- PROVIDED RECORDS -
☆ ☆ ☆ ☆ ☆

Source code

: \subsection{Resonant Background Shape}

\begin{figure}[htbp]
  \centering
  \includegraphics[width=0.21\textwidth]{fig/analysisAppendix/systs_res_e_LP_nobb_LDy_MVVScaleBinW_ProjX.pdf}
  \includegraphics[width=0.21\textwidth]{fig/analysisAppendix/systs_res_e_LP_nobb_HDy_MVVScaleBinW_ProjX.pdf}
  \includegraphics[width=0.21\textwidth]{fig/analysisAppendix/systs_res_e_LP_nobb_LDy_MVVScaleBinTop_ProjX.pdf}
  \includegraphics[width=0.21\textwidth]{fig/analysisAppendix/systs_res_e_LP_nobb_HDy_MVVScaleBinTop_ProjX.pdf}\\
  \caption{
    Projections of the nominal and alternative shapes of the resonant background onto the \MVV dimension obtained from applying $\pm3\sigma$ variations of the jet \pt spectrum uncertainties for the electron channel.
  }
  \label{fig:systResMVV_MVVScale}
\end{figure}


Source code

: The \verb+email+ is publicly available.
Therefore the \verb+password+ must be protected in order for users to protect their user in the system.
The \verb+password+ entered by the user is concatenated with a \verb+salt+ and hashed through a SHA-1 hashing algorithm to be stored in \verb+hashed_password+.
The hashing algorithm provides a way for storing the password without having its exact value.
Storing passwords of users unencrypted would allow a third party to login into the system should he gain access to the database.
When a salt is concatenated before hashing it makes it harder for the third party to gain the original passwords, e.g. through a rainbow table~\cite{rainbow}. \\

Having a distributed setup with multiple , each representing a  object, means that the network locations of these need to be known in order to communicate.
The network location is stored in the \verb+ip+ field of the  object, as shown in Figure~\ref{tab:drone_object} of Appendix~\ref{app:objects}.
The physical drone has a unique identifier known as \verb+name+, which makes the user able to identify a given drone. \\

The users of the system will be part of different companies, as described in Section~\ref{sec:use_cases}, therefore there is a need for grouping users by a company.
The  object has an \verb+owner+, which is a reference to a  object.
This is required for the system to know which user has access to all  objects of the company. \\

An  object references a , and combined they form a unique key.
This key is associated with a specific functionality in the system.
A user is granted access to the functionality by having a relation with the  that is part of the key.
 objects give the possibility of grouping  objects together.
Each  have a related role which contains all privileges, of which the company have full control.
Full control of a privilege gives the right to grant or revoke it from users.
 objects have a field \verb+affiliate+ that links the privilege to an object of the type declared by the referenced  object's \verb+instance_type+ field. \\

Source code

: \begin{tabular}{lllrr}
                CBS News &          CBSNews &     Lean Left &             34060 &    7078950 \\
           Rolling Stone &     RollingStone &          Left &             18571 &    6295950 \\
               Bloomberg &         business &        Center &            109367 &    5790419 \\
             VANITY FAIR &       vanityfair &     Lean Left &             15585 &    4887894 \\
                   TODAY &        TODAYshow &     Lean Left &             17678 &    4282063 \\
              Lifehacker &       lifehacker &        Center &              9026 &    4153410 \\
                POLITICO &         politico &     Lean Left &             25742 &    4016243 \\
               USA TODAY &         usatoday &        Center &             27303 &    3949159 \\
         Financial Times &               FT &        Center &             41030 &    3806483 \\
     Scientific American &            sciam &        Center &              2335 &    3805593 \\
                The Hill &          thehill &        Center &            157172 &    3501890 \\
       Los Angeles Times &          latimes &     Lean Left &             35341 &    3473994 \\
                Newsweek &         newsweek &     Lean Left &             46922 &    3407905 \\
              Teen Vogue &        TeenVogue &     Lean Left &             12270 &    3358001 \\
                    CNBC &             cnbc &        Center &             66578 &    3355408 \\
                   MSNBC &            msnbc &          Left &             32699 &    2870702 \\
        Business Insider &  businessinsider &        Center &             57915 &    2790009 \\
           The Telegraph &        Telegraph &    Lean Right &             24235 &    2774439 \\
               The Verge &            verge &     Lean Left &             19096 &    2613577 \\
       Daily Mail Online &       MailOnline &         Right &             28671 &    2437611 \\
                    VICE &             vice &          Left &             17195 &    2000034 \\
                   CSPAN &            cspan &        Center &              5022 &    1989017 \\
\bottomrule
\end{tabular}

☆ ☆ ☆ ☆ ☆

- WHAT IS EXPECTED -
From the records above, copy every line that holds the word "have".

- SOLUTION TO THE EXERCISE -
Each  have a related role which contains all privileges, of which the company have full control.
 objects have a field \verb+affiliate+ that links the privilege to an object of the type declared by the referenced  object's \verb+instance_type+ field. \\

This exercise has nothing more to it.